I made a sympathetic face back, but returned my features to neutral as the short figure trudging along beside his young military escort stopped in front of me.
‘I’m working my last three months, looking forward to a quiet retirement and a bit of fishing, then I hear you need rescuing again.’ He spat on the ground. It was dusty. ‘Women!’
I sent him a sharp look. No, not Plico, surely?
He grinned. ‘Joke. Got you, though.’
‘Don’t be a pig’s arse, Plico. Come inside and leave those filthy cigarettes in your pocket.’
‘Spoilsport.’
*
He was shocked when he saw the inside of the villa itself. Almost all the furniture was damaged, including the doors wrenched off the eighteenth-century solid mahogany dresser my mother had loved. Slashes across paintings and hangings on the stone walls ripped, porcelain shards scattered at the foot of stands. Bullets had nearly destroyed what had been a poker-faced portrait of the dead Imperatrix Justina. No great loss; my mother had thought her friend looked lifeless in it. And from the smell, the invaders had left the usual vandals’ signature behind them.
I dismissed it. ‘It’s only furniture, and it’s mostly old stuff from the city house. Come into the kitchens.’ I preceded him along the corridor and down the steps into the older part at the back of the house. Even when they rebuilt this house in the 1100s they’d followed the traditional villa rustica pattern. The old stone range was built into the wall. Only Tartarus falling would have dislodged it. I picked up pans and cutlery from the floor, grabbed a brush and swept glass into a corner of the tiled floor.
‘Bit old-fashioned, isn’t it?’ Plico said.
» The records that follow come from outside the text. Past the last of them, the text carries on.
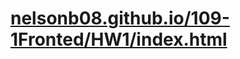 # [nelsonb08.github.io/109-1Fronted/HW1/index.html](nelsonb08.github.io/109-1Fronted/HW1/index.html)
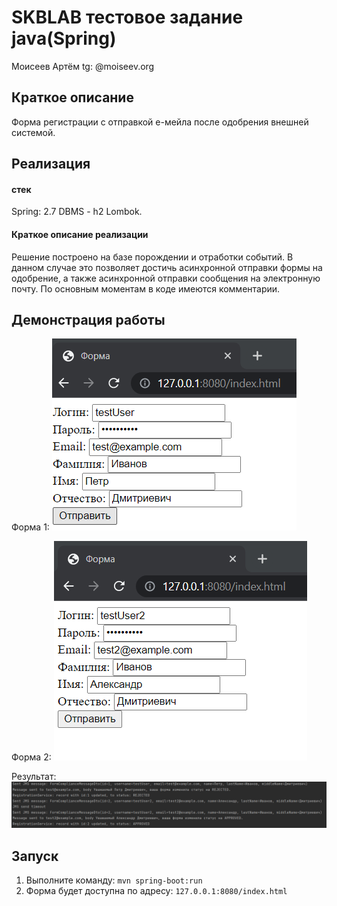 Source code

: # SKBLAB тестовое задание java(Spring)
Моисеев Артём tg: @moiseev.org

## Краткое описание 
Форма регистрации с отправкой е-мейла после одобрения внешней системой.

## Реализация
#### стек
Spring: 2.7
DBMS - h2
Lombok.
#### Краткое описание реализации
Решение построено на базе порождении и отработки событий. В данном случае это позволяет достичь асинхронной отправки формы на одобрение, а также асинхронной отправки сообщения на электронную почту. 
По основным моментам в коде имеются комментарии.
## Демонстрация работы
Форма 1:
![image](md_images/form1.png)

Форма 2:
![image](md_images/form2.png)

Результат:
![image](md_images/result.png)
## Запуск
1. Выполните команду: `mvn spring-boot:run`
2. Форма будет доступна по адресу: `127.0.0.1:8080/index.html`
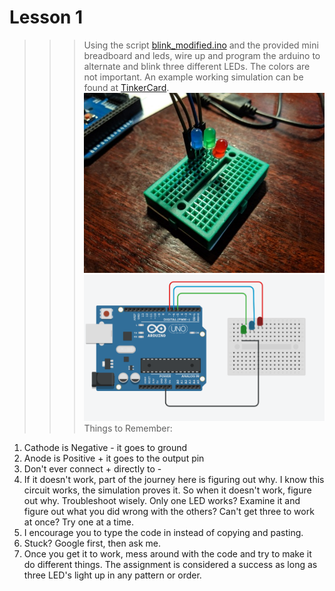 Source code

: # Lesson 1
>>> Using the script [blink_modified.ino](https://github.com/JawaTradingCo/Arduino/blob/master/Lesson%201/blink_modified.ino) and the provided mini breadboard and leds, wire up and program the arduino to alternate and blink three different LEDs. The colors are not important. An example working simulation can be found at [TinkerCard](https://www.tinkercad.com/things/deh4Cn99iYP-zach-lesson-1).
![picture](https://github.com/JawaTradingCo/Arduino/blob/master/Lesson%201/b4a24f19-d74f-41d5-b85d-2db318e99d6a.jpg "Picture")
![schematic](https://github.com/JawaTradingCo/Arduino/blob/master/Lesson%201/Sketch.png "Schematic")
Things to Remember:
1. Cathode is Negative - it goes to ground
2. Anode is Positive + it goes to the output pin
3. Don't ever connect + directly to -
4. If it doesn't work, part of the journey here is figuring out why. I know this circuit works, the simulation proves it. So when it doesn't work, figure out why. Troubleshoot wisely. Only one LED works? Examine it and figure out what you did wrong with the others? Can't get three to work at once? Try one at a time.
5. I encourage you to type the code in instead of copying and pasting.
6. Stuck? Google first, then ask me.
7. Once you get it to work, mess around with the code and try to make it do different things. The assignment is considered a success as long as three LED's light up in any pattern or order.
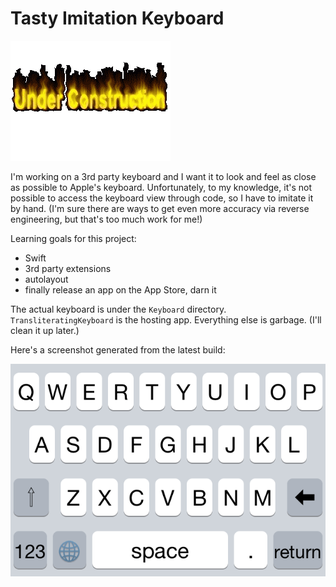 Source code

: # Tasty Imitation Keyboard

![](UnderConstruction.gif)

I'm working on a 3rd party keyboard and I want it to look and feel as close as possible to Apple's keyboard. Unfortunately, to my knowledge, it's not possible to access the keyboard view through code, so I have to imitate it by hand. (I'm sure there are ways to get even more accuracy via reverse engineering, but that's too much work for me!)

Learning goals for this project:

* Swift
* 3rd party extensions
* autolayout
* finally release an app on the App Store, darn it

The actual keyboard is under the `Keyboard` directory. `TransliteratingKeyboard` is the hosting app. Everything else is garbage. (I'll clean it up later.)

Here's a screenshot generated from the latest build:

![](Screenshot.png)
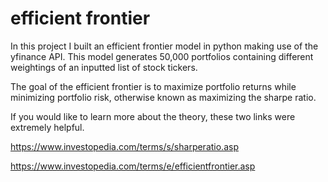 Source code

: # efficient frontier

In this project I built an efficient frontier model in python making use of the yfinance API. This model generates 50,000 portfolios containing different weightings of an inputted list of stock tickers.

The goal of the efficient frontier is to maximize portfolio returns while minimizing portfolio risk, otherwise known as maximizing the sharpe ratio.

If you would like to learn more about the theory, these two links were extremely helpful.

https://www.investopedia.com/terms/s/sharperatio.asp

https://www.investopedia.com/terms/e/efficientfrontier.asp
‘It’s called traditional.’
‘From which century?’
I turned the regulator on the gas bottle and boiled a kettle of water. As I set the mugs of black tea down on the long kitchen table, I looked him direct in the eye.
‘Now, Plico, suppose you tell me what in Hades is going on?’
*
Terrifying as the attack on our farm had been, it was minor compared with the trouble in the city. By the time he’d flown out to see me, Plico had compiled the full picture. A parade of thousands of men from the Roman National Movement marching in full toga order from the forum had ended as a rally in front of the amphitheatre with twice the number they’d started with. There’d been declamatory speeches which some of Plico’s operatives had listened to while mingling with the toga toughs.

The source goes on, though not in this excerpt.